Here's a simple example of how to define a workflow using the WorkflowBuilder:

from datetime import timedelta
from highway_dsl import WorkflowBuilder

workflow = (
    WorkflowBuilder("simple_etl")
    .task("extract", "etl.extract_data", result_key="raw_data")
    .task(
        "transform",
        "etl.transform_data",
        args=["{{raw_data}}"],
        result_key="transformed_data",
    )
    .retry(max_retries=3, delay=timedelta(seconds=10))
    .task("load", "etl.load_data", args=["{{transformed_data}}"])
    .timeout(timeout=timedelta(minutes=30))
    .wait("wait_next", timedelta(hours=24))
    .task("cleanup", "etl.cleanup")
    .build()
)

print(workflow.to_yaml())

Real-World Example: E-Commerce Order Processing

from highway_dsl import WorkflowBuilder, RetryPolicy
from datetime import datetime, timedelta

# Production-ready e-commerce order workflow
workflow = (
    WorkflowBuilder("order_processing")
    .set_schedule("*/5 * * * *")  # Run every 5 minutes
    .set_start_date(datetime(2025, 1, 1))
    .add_tags("production", "orders", "critical")
    .set_default_retry_policy(RetryPolicy(max_retries=3, delay=timedelta(seconds=30)))

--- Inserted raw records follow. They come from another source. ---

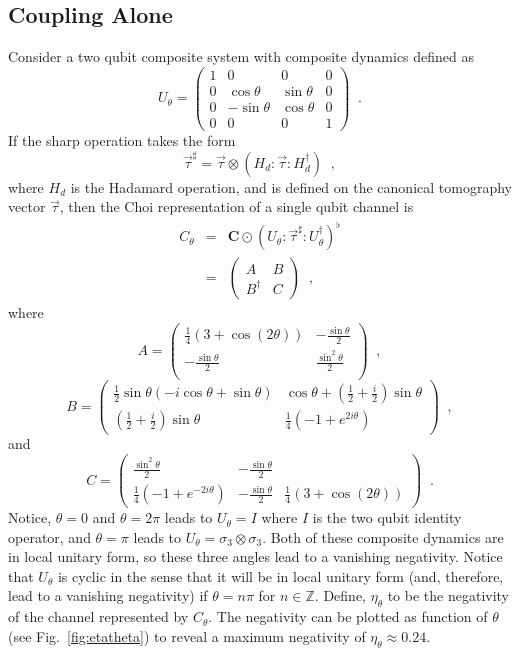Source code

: \subsection{Coupling Alone}
\label{sec:couplingalone}
Consider a two qubit composite system with composite dynamics defined as
$$
U_\theta = \begin{pmatrix}
1&0&0&0\\
0&\cos\theta&\sin\theta&0\\
0&-\sin\theta&\cos\theta&0\\
0&0&0&1
\end{pmatrix}\;\;.
$$
If the sharp operation takes the form
$$
\vec{\tau}^\sharp = \vec{\tau}\otimes\left(H_d:\vec{\tau}: H_d^\dagger\right)\;\;,
$$
where $H_d$ is the Hadamard operation, and is defined on the canonical tomography vector $\vec{\tau}$, then the Choi representation of a single qubit channel is
\begin{eqnarray*}
C_\theta &=& \mathbf{C}\odot \left(U_\theta:\vec{\tau}^\sharp :U_\theta^\dagger\right)^\flat\\
&=& \begin{pmatrix}
A & B\\
B^\dagger & C
\end{pmatrix}\;\;,
\end{eqnarray*}
where
$$
A =\begin{pmatrix}
 \frac{1}{4} (3+\cos\left(2 \theta\right)) & -\frac{\sin\theta}{2}  \\
 -\frac{\sin\theta}{2} & \frac{\sin^2\theta}{2} \\
\end{pmatrix}\;\;,
$$
$$
B = \begin{pmatrix}
 \frac{1}{2} \sin\theta (-i \cos\theta+\sin\theta) & \cos\theta+\left(\frac{1}{2}+\frac{i}{2}\right) \sin\theta \\
 \left(\frac{1}{2}+\frac{i}{2}\right) \sin\theta & \frac{1}{4} \left(-1+e^{2 i \theta}\right) 
\end{pmatrix}\;\;,
$$
and
$$
C = \begin{pmatrix}
 \frac{\sin^2\theta}{2} & -\frac{\sin\theta}{2} \\
 \frac{1}{4} \left(-1+e^{-2 i \theta}\right) & -\frac{\sin\theta}{2} & \frac{1}{4} (3+\cos\left(2 \theta\right))
\end{pmatrix}\;\;.
$$
Notice, $\theta=0$ and $\theta=2\pi$ leads to $U_\theta=I$ where $I$ is the two qubit identity operator, and $\theta=\pi$ leads to $U_\theta=\sigma_3\otimes\sigma_3$.  Both of these composite dynamics are in local unitary form, so these three angles lead to a vanishing negativity.  Notice that $U_\theta$ is cyclic in the sense that it will be in local unitary form (and, therefore, lead to a vanishing negativity) if $\theta=n\pi$ for $n\in\mathbb{Z}$.  Define, $\eta_\theta$ to be the negativity of the channel represented by $C_\theta$.  The negativity can be plotted as function of $\theta$ (see Fig.\ \ref{fig:etatheta}) to reveal a maximum negativity of $\eta_\theta\approx 0.24$.  
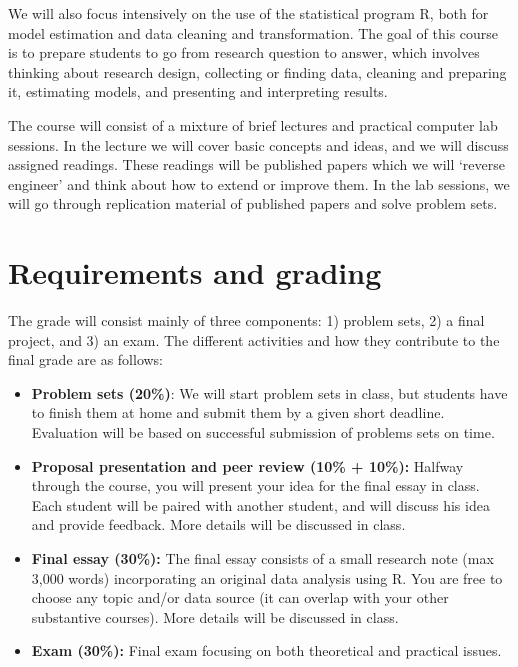 \documentclass[12pt, a4paper]{article}
\begin{document}
We will also focus intensively on the use of the statistical program R, both for model estimation and data cleaning and transformation. The goal of this course is to prepare students to go from research question to answer, which involves thinking about research design, collecting or finding data, cleaning and preparing it, estimating models, and presenting and interpreting results.

The course will consist of a mixture of brief lectures and practical computer lab sessions. In the lecture we will cover basic concepts and ideas, and we will discuss assigned readings. These readings will be published papers which we will `reverse engineer' and think about how to extend or improve them. In the lab sessions, we will go through replication material of published papers and solve problem sets.

\newpage\section{Requirements and grading}

The grade will consist mainly of three components: 1) problem sets, 2) a final project, and 3) an exam. The different activities and how they contribute to the final grade are as follows:

\begin{itemize}
\setlength\itemsep{-5pt}
  \item \textbf{Problem sets (20\%)}: We will start problem sets in class, but students have to finish them at home and submit them by a given short deadline. Evaluation will be based on successful submission of problems sets on time.
  \item \textbf{Proposal presentation and peer review (10\% + 10\%):} Halfway through the course, you will present your idea for the final essay in class. Each student will be paired with another student, and will discuss his idea and provide feedback. More details will be discussed in class.
  \item \textbf{Final essay (30\%):} The final essay consists of a small research note (max 3,000 words) incorporating an original data analysis using R. You are free to choose any topic and/or data source (it can overlap with your other substantive courses). More details will be discussed in class.
  \item \textbf{Exam (30\%):} Final exam focusing on both theoretical and practical issues.
\end{itemize}
\end{document}
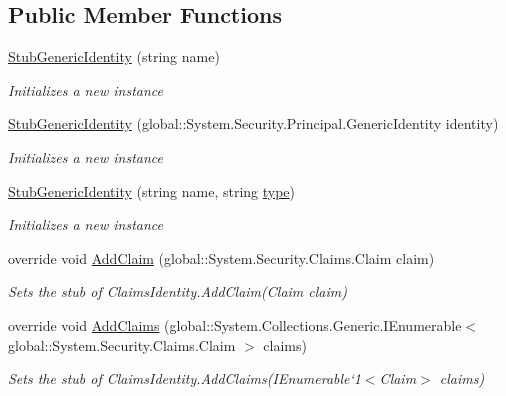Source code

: \subsection*{Public Member Functions}
\begin{DoxyCompactItemize}
\item 
\hyperlink{class_system_1_1_security_1_1_principal_1_1_fakes_1_1_stub_generic_identity_a97cdf77918263f2902e838b8fb287608}{Stub\-Generic\-Identity} (string name)
\begin{DoxyCompactList}\small\item\em Initializes a new instance\end{DoxyCompactList}\item 
\hyperlink{class_system_1_1_security_1_1_principal_1_1_fakes_1_1_stub_generic_identity_af7fca3d381becc8d02e07ba5c5289390}{Stub\-Generic\-Identity} (global\-::\-System.\-Security.\-Principal.\-Generic\-Identity identity)
\begin{DoxyCompactList}\small\item\em Initializes a new instance\end{DoxyCompactList}\item 
\hyperlink{class_system_1_1_security_1_1_principal_1_1_fakes_1_1_stub_generic_identity_a936007950b0c94846b7825689e936310}{Stub\-Generic\-Identity} (string name, string \hyperlink{jquery-1_810_82-vsdoc_8js_a3940565e83a9bfd10d95ffd27536da91}{type})
\begin{DoxyCompactList}\small\item\em Initializes a new instance\end{DoxyCompactList}\item 
override void \hyperlink{class_system_1_1_security_1_1_principal_1_1_fakes_1_1_stub_generic_identity_ab703fa2e32138394c5a02e4df86b2b31}{Add\-Claim} (global\-::\-System.\-Security.\-Claims.\-Claim claim)
\begin{DoxyCompactList}\small\item\em Sets the stub of Claims\-Identity.\-Add\-Claim(\-Claim claim)\end{DoxyCompactList}\item 
override void \hyperlink{class_system_1_1_security_1_1_principal_1_1_fakes_1_1_stub_generic_identity_a8b0b50fff04ff792c9f47c2d95fe53f6}{Add\-Claims} (global\-::\-System.\-Collections.\-Generic.\-I\-Enumerable$<$ global\-::\-System.\-Security.\-Claims.\-Claim $>$ claims)
\begin{DoxyCompactList}\small\item\em Sets the stub of Claims\-Identity.\-Add\-Claims(I\-Enumerable`1$<$Claim$>$ claims)\end{DoxyCompactList}\item 

\end{DoxyCompactItemize}
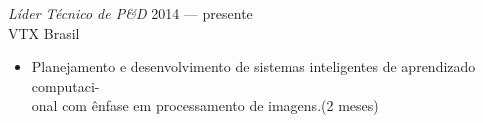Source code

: \documentclass[]{res} %
\newcommand{\sbt}{\,\begin{picture}(-1,1)(-2,-3)\circle*{2}\end{picture}\ }
\def \myitemback{0.55cm}
\def \myitemsep{0pt}
\def \mypositionface{\sl}
\def \myorgface{\sc}
\begin{document}
\begin{resume}
{\mypositionface Líder Técnico de P\&D} \hfill 2014 — presente \\
{\myorgface VTX Brasil}

\begin{itemize}[itemsep=\myitemsep,leftmargin=\myitemback]
\item[\sbt] Planejamento e desenvolvimento de sistemas inteligentes de aprendizado computaci-\\onal com ênfase em processamento de imagens.\hfill(2 meses)
\end{itemize}



 




\end{resume}
\end{document}
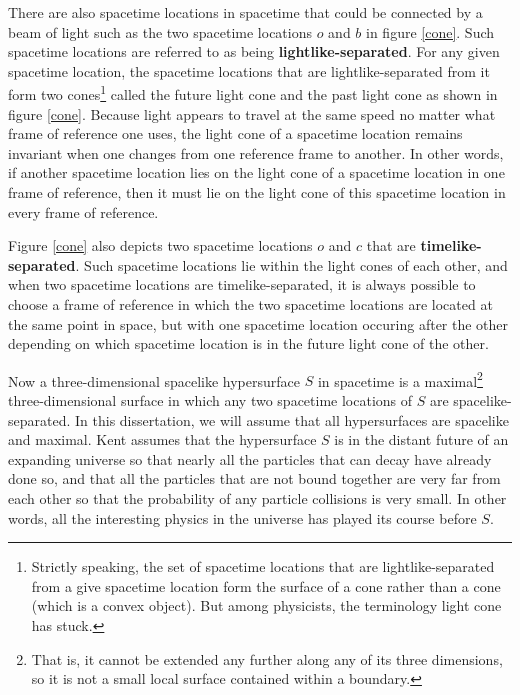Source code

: There are also spacetime locations in spacetime that could be connected by a beam of light such as the two spacetime locations $o$ and $b$ in figure \ref{cone}. Such spacetime locations are referred to as being \textbf{lightlike-separated}. For any given spacetime location, the spacetime locations that are lightlike-separated from it form two cones\footnote{Strictly speaking, the set of spacetime locations that are lightlike-separated from a give spacetime location form the surface of a cone rather than a cone (which is a convex object). But among physicists, the terminology light cone has stuck.} called the future light cone and the past light cone as shown in figure \ref{cone}. Because light appears to travel at the same speed no matter what frame of reference one uses, the light cone of a spacetime location remains invariant when one changes from one reference frame to another. In other words, if another spacetime location lies on the light cone of a spacetime location in one frame of reference, then it must lie on the light cone of this spacetime location in every frame of reference. 

Figure \ref{cone} also depicts two spacetime locations $o$ and $c$ that are \textbf{timelike-separated}. Such spacetime locations lie within the light cones of each other, and when two spacetime locations are timelike-separated, it is always possible to choose a frame of reference in which the two spacetime locations are located at the same point in space, but with one spacetime location occuring after the other  depending on which spacetime location is in  the future light cone of the other. 

Now a three-dimensional spacelike hypersurface $S$ in spacetime is a maximal\footnote{That is, it cannot be extended any further along any of its three dimensions, so it is not a small local surface contained within a boundary.} three-dimensional surface in which any two spacetime locations of $S$ are spacelike-separated. In this dissertation, we will assume that all hypersurfaces are spacelike and maximal.
Kent assumes that the hypersurface $S$ is in the distant future of an expanding universe so that nearly all the particles that can decay have already done so, and that all the particles that are not bound together are very far from each other so that the probability of any particle collisions is very small. In other words, all the interesting physics in the universe has played its course before $S$.

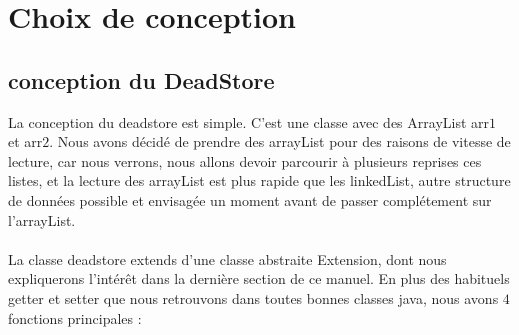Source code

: \documentclass[a4paper]{article}
\begin{document}
\section{Choix de conception}
\subsection{conception du DeadStore}
La conception du deadstore est simple. C'est une classe avec des ArrayList arr$1$ et arr$2$. Nous avons décidé de prendre des arrayList pour des raisons de vitesse de lecture, car nous verrons, nous allons devoir parcourir à plusieurs reprises ces listes, et la lecture des arrayList est plus rapide que les linkedList, autre structure de données possible et envisagée un moment avant de passer complétement sur l'arrayList.\\ \\
La classe deadstore extends d'une classe abstraite Extension, dont nous expliquerons l'intérêt dans la dernière section de ce manuel. En plus des habituels getter et setter que nous retrouvons dans toutes bonnes classes java, nous avons $4$ fonctions principales :
\end{document}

    # Fetch pending orders
    .task("fetch_orders", "orders.get_pending", result_key="orders")

    # Process each order
    .foreach(
        "process_each_order",
        items="{{orders}}",
        loop_body=lambda b: (
            b.task("validate", "orders.validate", args=["{{item}}"])
            .task("charge_payment", "payments.charge", args=["{{item}}"],
                  result_key="payment_result")
            .task("send_failure_email", "email.send_failure",
                  args=["{{item.customer_email}}"])
            .on_failure("send_failure_email")  # Alert on payment failure
            .switch(
                "route_by_amount",
                switch_on="{{item.total}}",
                cases={
                    "high": "priority_shipping",  # > $500
                    "medium": "standard_shipping",  # $100-500
                    "low": "economy_shipping"  # < $100
                },
                default="standard_shipping"
            )
        )
    )

    # Emit completion event for analytics workflow
    .emit_event(
        "notify_analytics",
        event_name="orders_processed_{{ds}}",
        payload={"count": "{{orders.length}}", "timestamp": "{{run.started_at}}"}
    )

    .build()
)

This workflow demonstrates:

  • Scheduled execution every 5 minutes
  • Default retry policy for all tasks
  • ForEach loop processing multiple orders
  • Payment failure callbacks
  • Switch/case routing based on order amount
  • Event emission for cross-workflow coordination

Mermaid Diagram Generation

You can generate a Mermaid state diagram of your workflow using the to_mermaid method:

print(workflow.to_mermaid())

This will output a Mermaid diagram in the stateDiagram-v2 format, which can be used with a variety of tools to visualize your workflow.

Bank ETL Example

A more complex example of a bank's end-of-day ETL process can be found in examples/bank_end_of_the_day_etl_workflow.py.

A mermaid diagram of this workflow can be found here.

Advanced Usage

Conditional Logic

from highway_dsl import WorkflowBuilder, RetryPolicy
from datetime import timedelta

builder = WorkflowBuilder("data_processing_pipeline")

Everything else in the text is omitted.